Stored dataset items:
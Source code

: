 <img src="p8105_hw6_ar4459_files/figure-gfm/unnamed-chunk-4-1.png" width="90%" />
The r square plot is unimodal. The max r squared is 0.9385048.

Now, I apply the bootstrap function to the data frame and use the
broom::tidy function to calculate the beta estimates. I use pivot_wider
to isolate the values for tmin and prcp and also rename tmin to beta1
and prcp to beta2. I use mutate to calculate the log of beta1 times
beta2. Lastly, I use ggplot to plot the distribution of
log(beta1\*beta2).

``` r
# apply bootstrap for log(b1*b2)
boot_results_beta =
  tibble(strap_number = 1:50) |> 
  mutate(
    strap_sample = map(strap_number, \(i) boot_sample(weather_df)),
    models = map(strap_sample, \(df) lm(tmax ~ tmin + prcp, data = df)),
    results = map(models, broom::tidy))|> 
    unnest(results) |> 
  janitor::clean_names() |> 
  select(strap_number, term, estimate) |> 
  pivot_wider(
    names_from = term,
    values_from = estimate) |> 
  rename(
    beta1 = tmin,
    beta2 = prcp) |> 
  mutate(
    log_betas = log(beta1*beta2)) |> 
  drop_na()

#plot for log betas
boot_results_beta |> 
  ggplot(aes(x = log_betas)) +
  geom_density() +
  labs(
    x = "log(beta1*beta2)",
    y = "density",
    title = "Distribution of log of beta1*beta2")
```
...
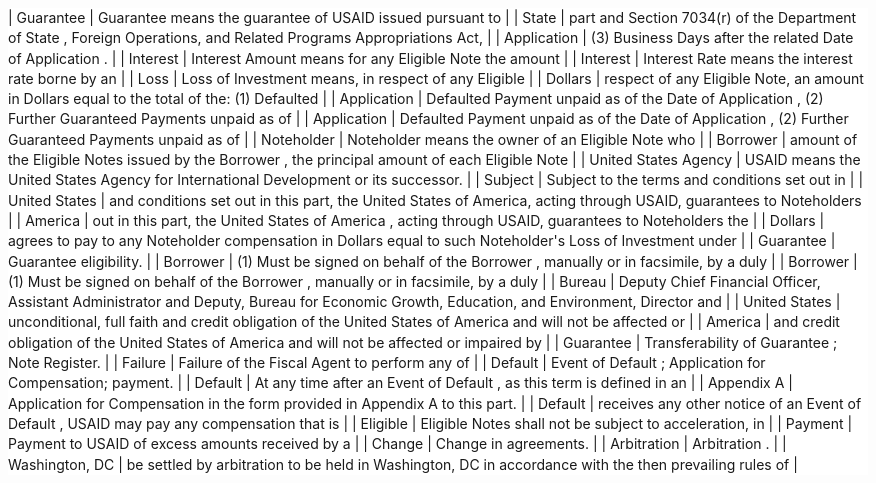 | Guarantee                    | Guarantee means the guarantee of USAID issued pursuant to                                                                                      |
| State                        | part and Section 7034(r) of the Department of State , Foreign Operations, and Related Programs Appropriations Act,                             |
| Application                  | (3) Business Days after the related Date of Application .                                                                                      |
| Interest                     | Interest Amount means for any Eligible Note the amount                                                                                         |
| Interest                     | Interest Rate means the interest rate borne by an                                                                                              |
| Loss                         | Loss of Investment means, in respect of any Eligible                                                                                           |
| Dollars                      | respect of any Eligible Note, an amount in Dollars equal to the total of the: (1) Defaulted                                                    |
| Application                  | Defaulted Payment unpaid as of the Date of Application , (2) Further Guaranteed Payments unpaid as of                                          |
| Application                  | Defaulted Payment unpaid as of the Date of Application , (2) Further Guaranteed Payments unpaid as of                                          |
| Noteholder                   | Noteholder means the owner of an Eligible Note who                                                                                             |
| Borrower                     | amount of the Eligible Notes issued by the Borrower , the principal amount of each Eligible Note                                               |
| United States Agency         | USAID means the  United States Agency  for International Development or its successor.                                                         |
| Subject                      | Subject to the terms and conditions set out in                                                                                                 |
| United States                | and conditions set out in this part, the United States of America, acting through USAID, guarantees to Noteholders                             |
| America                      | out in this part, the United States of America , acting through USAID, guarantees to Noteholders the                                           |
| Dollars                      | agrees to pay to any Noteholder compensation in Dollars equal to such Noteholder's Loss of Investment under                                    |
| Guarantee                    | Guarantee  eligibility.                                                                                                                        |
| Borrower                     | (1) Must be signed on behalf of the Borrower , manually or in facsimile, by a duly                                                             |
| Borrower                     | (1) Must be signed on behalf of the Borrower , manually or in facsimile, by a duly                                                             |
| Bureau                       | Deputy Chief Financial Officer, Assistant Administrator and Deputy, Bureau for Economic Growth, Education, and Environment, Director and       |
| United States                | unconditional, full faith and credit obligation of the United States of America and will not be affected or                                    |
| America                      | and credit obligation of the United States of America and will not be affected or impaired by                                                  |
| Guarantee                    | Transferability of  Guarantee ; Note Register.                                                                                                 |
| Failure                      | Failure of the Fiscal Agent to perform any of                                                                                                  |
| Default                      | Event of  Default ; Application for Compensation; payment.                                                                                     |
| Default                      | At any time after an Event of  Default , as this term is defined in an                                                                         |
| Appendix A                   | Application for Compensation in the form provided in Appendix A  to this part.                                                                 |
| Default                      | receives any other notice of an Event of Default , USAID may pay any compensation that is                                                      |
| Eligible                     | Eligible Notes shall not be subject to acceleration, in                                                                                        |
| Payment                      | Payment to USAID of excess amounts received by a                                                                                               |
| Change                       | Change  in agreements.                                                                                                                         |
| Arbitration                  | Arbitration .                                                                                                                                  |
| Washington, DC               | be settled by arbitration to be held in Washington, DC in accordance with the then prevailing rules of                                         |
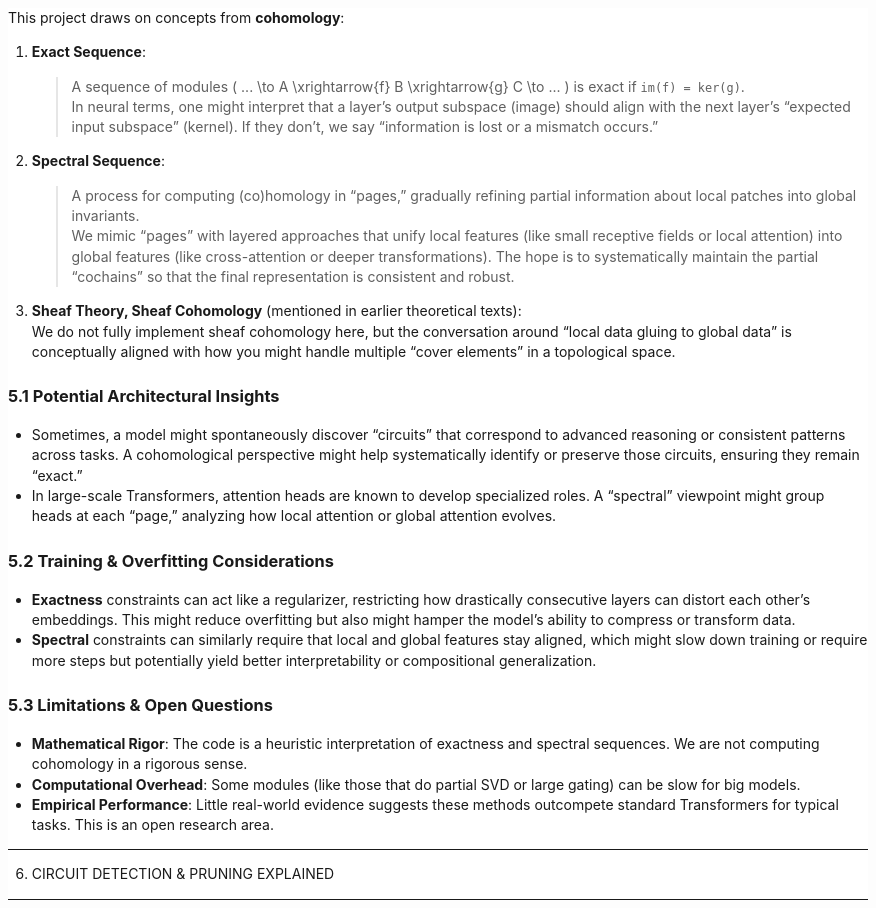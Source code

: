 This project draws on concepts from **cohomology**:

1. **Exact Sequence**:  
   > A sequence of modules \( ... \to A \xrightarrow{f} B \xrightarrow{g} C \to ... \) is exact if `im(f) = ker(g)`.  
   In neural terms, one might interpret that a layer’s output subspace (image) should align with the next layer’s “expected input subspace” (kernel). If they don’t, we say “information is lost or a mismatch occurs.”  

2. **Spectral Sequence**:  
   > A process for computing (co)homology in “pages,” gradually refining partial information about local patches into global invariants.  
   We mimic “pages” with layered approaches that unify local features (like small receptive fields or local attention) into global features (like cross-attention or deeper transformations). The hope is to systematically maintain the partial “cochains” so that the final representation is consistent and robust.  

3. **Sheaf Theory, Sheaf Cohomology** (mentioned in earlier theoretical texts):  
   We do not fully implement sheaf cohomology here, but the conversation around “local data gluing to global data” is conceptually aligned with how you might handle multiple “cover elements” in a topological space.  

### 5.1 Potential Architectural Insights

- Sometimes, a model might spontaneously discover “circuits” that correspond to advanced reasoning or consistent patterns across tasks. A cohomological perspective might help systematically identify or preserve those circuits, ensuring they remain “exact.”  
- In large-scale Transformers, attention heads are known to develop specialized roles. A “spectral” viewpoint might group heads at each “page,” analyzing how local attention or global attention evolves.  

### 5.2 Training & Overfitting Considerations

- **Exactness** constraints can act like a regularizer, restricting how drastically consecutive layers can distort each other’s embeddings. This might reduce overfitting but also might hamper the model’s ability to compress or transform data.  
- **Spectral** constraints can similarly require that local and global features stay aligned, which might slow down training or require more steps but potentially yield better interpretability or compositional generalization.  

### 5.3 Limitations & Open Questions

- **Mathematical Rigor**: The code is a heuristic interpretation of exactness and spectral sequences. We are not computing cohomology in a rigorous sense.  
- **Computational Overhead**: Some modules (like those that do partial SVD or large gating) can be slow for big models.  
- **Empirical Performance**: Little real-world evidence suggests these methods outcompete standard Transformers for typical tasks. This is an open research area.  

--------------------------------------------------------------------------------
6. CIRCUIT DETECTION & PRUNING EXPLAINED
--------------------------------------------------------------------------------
* * *
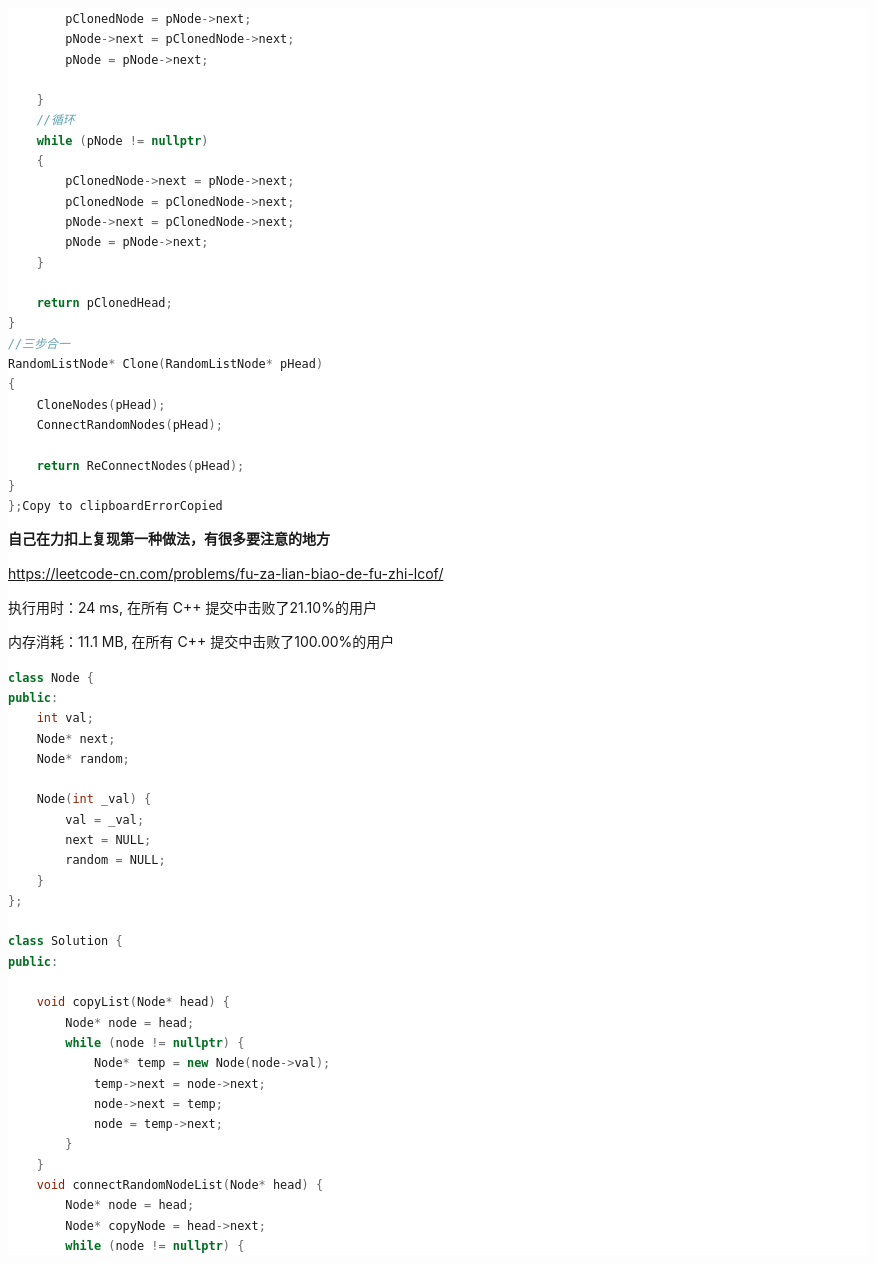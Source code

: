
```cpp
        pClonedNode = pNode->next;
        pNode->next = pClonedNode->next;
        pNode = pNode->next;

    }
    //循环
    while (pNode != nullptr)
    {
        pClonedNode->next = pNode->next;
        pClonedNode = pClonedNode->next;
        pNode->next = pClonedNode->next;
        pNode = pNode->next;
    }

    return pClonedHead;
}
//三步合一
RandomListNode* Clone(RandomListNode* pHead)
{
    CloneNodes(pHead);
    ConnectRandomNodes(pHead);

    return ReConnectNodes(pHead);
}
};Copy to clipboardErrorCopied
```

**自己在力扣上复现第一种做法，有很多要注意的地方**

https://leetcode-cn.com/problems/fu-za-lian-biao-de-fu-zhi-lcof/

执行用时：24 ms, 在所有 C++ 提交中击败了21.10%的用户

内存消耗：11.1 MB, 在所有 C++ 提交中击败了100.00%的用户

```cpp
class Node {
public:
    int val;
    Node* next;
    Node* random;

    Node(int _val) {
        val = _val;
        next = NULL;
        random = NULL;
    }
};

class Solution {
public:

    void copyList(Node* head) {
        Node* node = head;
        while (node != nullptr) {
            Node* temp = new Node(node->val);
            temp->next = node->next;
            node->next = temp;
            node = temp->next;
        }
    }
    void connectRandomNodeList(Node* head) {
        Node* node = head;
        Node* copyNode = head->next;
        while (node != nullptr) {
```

YOUR TASK.
For the word "Loss", show every line of the entries that holds it.

ANSWER SECTION.
| Loss                         | Loss of Investment means, in respect of any Eligible                                                                                           |
| Dollars                      | agrees to pay to any Noteholder compensation in Dollars equal to such Noteholder's Loss of Investment under                                    |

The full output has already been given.